United States District Court, E.D. California

August 5, 2016




         Before the Court is Petitioner Israel Garrido-Hernandez’s pro se motion to reduce his sentence pursuant to U.S.S.G. §1B1.10(b)(1) and Amendment 782 (“the Amendment”) to the United States Sentencing Guidelines, [1] which revised the Drug Quantity Table in § 2D1.1 and reduced by two levels the offense level applicable to many drug trafficking offenses. See ECF No. 40. The Government opposes this motion on the basis that the Petitioner is not eligible for a reduction under § 1B1.10. See ECF No. 41. The Federal Defender’s Office has filed a notice declining to supplement Petitioner’s motion for a sentence reduction. ECF No. 45. Petitioner subsequently requested appointment of counsel and leave to proceed in forma pauperis (“IFP”). ECF No. 46. Upon review of the parties’ briefing, the record in the case including the Probation Office’s Presentence Report (“PSR”), and the relevant law, the Court will deny Petitioner’s motion for a sentence reduction, his request for counsel, and his application to proceed IFP.

         I. BACKGROUND

         On March 31, 2014, Petitioner pleaded guilty to a two-count Superseding Information; Count 1 charged him with Possession of Document-Making Implement, in violation of 18 U.S.C. § 1028(a)(5), and Count 2 charged him with Possession of Methamphetamine with Intent to Distribute, in violation of 21 U.S.C. § 841(a)(1). See ECF Nos. 21, 22; PSR ¶ 1.

         According to the PSR, the amount of actual methamphetamine attributed to Petitioner was 57.3 kilograms. See PSR ¶ 39. Pursuant to §2D1.1(a)(5), Petitioner’s base offense level was 32 (because his offense involved at least 50 grams but less than 150 grams of actual methamphetamine), see Id . at ¶ 39, and his criminal history was category I (based on 0 criminal history points). See Id . at ¶¶ 62-63. Petitioner’s acceptance of responsibility warranted a three-level reduction pursuant to §§ 3E1.1(a) and (b), for an adjusted total offense level of 29. See Id . at ¶¶ 56-58. The Guidelines range for a defendant with an offense level of 29 and a criminal history category I is 87 to 108 months of imprisonment. See U.S.S.G. Ch. 5, Pt. A. Therefore, the PSR recommended imposing a sentence of 87 months for both counts, to be served concurrently, for a total term of 87 months. See PSR at 17-18.

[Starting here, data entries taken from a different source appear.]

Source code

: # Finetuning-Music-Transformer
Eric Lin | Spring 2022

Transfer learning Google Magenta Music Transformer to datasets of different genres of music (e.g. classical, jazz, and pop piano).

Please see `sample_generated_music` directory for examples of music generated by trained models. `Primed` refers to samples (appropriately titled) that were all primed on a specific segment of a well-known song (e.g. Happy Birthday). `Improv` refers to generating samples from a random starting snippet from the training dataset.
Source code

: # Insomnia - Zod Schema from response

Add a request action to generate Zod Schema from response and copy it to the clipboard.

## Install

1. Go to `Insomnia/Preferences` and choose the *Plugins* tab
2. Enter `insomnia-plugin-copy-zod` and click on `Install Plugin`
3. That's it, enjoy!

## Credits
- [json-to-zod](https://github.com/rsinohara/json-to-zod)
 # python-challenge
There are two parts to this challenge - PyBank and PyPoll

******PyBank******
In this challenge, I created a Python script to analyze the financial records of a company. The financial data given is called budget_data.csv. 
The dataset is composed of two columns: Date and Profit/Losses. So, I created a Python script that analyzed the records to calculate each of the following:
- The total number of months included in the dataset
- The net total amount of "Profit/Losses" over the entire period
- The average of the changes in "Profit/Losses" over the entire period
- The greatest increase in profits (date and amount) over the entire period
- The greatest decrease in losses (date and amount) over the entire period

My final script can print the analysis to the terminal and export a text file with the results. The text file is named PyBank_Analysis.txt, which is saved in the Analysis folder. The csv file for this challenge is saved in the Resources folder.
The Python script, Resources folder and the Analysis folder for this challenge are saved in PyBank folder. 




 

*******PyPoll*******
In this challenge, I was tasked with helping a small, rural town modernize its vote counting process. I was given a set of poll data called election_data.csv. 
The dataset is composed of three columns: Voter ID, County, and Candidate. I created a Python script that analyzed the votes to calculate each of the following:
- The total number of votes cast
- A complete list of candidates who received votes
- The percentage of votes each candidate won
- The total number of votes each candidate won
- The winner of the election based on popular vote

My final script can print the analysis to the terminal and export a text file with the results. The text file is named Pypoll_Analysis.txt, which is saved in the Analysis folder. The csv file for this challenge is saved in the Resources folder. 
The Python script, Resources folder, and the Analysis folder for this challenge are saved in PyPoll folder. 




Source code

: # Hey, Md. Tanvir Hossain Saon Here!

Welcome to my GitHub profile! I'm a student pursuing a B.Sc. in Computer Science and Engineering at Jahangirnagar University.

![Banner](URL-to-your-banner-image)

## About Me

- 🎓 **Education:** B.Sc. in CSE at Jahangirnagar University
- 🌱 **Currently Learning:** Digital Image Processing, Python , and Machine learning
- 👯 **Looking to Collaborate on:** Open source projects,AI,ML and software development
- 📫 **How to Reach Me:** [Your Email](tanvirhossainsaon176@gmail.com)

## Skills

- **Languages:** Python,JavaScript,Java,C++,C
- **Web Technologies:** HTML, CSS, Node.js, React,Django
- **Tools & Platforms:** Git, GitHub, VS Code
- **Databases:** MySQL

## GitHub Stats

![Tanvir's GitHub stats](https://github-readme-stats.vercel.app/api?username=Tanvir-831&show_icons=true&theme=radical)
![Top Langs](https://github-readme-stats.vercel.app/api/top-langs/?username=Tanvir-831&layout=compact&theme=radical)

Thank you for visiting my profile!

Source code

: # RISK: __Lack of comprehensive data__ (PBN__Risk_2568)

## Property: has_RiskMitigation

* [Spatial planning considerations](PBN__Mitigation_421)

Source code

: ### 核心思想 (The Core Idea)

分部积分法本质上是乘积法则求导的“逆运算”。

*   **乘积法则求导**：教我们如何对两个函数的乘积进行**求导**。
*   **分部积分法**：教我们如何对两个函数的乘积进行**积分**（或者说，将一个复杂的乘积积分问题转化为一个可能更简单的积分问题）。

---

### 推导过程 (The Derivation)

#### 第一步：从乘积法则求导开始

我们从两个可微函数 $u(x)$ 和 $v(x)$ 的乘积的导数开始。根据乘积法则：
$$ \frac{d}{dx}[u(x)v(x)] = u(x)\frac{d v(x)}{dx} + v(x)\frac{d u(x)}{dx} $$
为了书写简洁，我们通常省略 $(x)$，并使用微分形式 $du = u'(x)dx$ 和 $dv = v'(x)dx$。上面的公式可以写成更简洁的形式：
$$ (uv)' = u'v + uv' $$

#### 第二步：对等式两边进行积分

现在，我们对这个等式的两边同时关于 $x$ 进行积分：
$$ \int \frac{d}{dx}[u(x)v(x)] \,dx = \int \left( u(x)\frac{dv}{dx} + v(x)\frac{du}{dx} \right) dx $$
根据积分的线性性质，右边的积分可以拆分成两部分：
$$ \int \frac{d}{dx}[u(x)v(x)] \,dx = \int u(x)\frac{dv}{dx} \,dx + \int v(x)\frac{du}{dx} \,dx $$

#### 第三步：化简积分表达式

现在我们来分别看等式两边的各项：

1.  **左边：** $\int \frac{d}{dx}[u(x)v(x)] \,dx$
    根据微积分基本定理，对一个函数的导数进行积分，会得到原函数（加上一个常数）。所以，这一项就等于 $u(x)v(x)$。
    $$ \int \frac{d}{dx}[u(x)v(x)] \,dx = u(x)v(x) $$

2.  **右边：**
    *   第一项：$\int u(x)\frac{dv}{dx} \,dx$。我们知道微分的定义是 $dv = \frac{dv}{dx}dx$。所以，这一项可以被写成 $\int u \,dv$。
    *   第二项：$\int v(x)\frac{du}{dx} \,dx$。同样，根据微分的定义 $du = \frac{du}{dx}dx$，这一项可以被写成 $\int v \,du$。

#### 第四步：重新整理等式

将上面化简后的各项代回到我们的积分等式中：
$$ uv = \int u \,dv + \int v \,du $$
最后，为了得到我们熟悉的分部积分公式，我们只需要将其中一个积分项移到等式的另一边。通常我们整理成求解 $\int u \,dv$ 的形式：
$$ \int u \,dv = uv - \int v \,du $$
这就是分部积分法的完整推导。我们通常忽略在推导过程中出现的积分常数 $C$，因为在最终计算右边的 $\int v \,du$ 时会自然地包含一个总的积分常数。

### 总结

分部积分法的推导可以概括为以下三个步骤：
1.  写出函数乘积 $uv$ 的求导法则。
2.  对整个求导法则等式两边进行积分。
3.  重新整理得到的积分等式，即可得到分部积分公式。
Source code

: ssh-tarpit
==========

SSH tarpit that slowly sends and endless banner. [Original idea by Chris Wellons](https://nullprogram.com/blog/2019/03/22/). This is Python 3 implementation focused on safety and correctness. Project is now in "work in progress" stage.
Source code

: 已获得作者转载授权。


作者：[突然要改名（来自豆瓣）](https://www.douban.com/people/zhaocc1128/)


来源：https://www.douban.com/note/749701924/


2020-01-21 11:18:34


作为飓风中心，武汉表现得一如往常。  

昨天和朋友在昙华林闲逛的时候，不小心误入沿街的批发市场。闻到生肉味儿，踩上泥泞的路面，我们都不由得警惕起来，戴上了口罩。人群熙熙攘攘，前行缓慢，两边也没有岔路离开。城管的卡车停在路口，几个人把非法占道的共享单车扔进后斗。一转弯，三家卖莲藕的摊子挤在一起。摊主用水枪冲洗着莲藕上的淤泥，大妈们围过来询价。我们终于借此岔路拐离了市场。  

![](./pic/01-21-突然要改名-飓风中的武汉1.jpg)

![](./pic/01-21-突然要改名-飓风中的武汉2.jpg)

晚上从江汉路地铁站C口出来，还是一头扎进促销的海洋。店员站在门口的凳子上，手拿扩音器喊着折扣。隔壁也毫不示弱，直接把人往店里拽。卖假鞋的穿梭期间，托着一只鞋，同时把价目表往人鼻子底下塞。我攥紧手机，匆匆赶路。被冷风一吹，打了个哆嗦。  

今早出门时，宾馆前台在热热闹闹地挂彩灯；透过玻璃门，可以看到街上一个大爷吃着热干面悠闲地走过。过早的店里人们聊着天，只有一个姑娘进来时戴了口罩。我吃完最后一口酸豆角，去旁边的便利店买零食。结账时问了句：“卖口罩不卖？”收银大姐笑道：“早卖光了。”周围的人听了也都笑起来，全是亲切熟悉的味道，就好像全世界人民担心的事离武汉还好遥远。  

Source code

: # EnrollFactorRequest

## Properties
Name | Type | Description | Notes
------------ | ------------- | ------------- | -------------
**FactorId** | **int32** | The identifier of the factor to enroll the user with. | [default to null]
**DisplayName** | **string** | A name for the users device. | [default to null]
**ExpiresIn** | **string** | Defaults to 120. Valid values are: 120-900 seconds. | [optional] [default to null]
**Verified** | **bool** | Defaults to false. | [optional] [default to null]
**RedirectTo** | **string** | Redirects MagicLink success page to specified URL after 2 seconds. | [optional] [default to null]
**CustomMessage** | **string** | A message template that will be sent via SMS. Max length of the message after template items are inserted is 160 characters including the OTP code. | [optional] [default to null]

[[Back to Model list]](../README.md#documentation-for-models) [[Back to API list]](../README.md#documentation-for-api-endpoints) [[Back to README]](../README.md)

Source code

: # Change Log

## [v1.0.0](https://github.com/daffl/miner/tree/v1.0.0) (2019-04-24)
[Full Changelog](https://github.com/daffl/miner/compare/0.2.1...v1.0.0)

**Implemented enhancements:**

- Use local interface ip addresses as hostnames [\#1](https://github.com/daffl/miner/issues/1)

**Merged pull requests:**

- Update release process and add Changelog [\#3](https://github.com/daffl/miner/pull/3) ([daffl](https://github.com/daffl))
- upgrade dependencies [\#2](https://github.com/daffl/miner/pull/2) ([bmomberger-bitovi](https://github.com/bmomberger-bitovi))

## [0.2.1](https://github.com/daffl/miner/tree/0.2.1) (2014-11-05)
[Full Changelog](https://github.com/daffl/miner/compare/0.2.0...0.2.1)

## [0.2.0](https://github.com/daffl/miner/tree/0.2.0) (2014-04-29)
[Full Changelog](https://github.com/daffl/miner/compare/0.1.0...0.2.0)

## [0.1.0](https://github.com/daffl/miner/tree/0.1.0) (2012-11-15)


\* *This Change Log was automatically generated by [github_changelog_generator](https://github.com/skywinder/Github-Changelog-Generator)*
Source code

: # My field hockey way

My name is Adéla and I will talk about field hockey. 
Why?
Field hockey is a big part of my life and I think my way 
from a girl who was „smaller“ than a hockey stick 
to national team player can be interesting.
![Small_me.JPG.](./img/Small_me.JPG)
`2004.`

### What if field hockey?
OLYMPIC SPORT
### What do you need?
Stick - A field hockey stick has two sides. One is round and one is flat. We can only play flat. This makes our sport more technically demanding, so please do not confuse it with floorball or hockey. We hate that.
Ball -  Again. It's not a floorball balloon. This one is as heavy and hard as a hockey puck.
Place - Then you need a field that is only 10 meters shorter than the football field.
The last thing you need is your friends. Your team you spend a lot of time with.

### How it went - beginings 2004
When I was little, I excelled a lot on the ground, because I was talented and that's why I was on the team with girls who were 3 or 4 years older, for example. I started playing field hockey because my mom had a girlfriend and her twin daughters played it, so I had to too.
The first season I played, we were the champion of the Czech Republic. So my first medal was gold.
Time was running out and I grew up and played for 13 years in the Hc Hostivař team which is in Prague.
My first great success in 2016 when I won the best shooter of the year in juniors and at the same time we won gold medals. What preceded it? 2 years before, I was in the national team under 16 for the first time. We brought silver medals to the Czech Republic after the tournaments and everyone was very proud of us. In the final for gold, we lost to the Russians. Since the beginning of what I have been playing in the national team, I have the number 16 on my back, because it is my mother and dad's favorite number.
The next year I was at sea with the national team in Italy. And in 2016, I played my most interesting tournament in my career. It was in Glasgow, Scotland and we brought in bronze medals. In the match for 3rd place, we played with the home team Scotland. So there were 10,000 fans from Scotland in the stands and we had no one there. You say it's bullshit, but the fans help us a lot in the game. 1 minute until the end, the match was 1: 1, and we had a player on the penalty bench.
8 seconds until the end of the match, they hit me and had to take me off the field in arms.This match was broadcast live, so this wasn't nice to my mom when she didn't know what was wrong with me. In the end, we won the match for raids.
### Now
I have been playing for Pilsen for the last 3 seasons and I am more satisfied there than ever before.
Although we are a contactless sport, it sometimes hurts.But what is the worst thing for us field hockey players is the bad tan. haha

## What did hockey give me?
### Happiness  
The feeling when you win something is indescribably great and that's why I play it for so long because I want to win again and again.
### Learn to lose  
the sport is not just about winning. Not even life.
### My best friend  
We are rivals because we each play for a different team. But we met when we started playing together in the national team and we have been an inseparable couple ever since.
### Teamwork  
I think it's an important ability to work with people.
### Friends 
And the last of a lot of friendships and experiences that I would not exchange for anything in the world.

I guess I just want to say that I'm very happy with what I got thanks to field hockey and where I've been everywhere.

         Before Petitioner was sentenced, his previous attorney submitted a sentencing memorandum, noting that the PSR advised the Court to consider a two-level reduction in Petitioner’s offense level, based on the anticipated reduction in the relevant Guidelines range by the adoption of Amendment 782, which would take effect on November 1, 2014. ECF No. 31 at 2. Furthermore, the sentencing memorandum noted that counsel and the Government had agreed that Petitioner was eligible for an additional two-point Safety Valve reduction pursuant to § 2D1.1(b)(16). Id. After taking these reductions into account, Petitioner’s adjusted offense level would be 25, which would correspond to a sentencing range of 57-71 months under Amendment 782’s reduction of the base offense level. Id. at 3.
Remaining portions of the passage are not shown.